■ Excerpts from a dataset
---*---

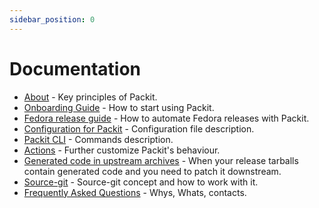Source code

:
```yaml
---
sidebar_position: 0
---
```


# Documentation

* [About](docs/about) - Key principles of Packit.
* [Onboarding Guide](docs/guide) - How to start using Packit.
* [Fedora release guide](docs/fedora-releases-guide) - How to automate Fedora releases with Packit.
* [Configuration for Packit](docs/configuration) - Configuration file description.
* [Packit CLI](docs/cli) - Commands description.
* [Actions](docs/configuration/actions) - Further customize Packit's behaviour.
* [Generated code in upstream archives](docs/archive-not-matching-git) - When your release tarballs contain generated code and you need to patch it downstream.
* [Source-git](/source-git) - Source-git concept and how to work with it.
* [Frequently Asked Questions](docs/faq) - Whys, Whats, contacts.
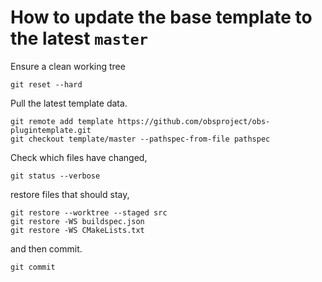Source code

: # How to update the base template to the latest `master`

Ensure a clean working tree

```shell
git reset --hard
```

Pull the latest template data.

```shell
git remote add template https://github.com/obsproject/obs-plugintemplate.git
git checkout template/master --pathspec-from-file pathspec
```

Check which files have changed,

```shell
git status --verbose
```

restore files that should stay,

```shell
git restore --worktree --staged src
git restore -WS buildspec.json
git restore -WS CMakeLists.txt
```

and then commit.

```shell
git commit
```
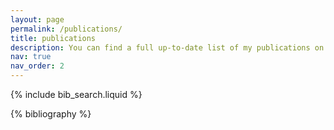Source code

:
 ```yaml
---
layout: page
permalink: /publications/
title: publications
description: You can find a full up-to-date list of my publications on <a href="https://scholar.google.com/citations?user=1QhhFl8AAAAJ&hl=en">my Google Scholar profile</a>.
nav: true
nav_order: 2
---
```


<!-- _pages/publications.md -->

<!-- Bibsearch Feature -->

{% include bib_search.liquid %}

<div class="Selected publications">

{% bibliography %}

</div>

---*---

■ PROBLEM STATEMENT
When you find a line in the records that contains the word "template", copy it.

■ RESPONSE FOR THIS EXERCISE
: # How to update the base template to the latest `master`
Pull the latest template data.
git remote add template https://github.com/obsproject/obs-plugintemplate.git
git checkout template/master --pathspec-from-file pathspec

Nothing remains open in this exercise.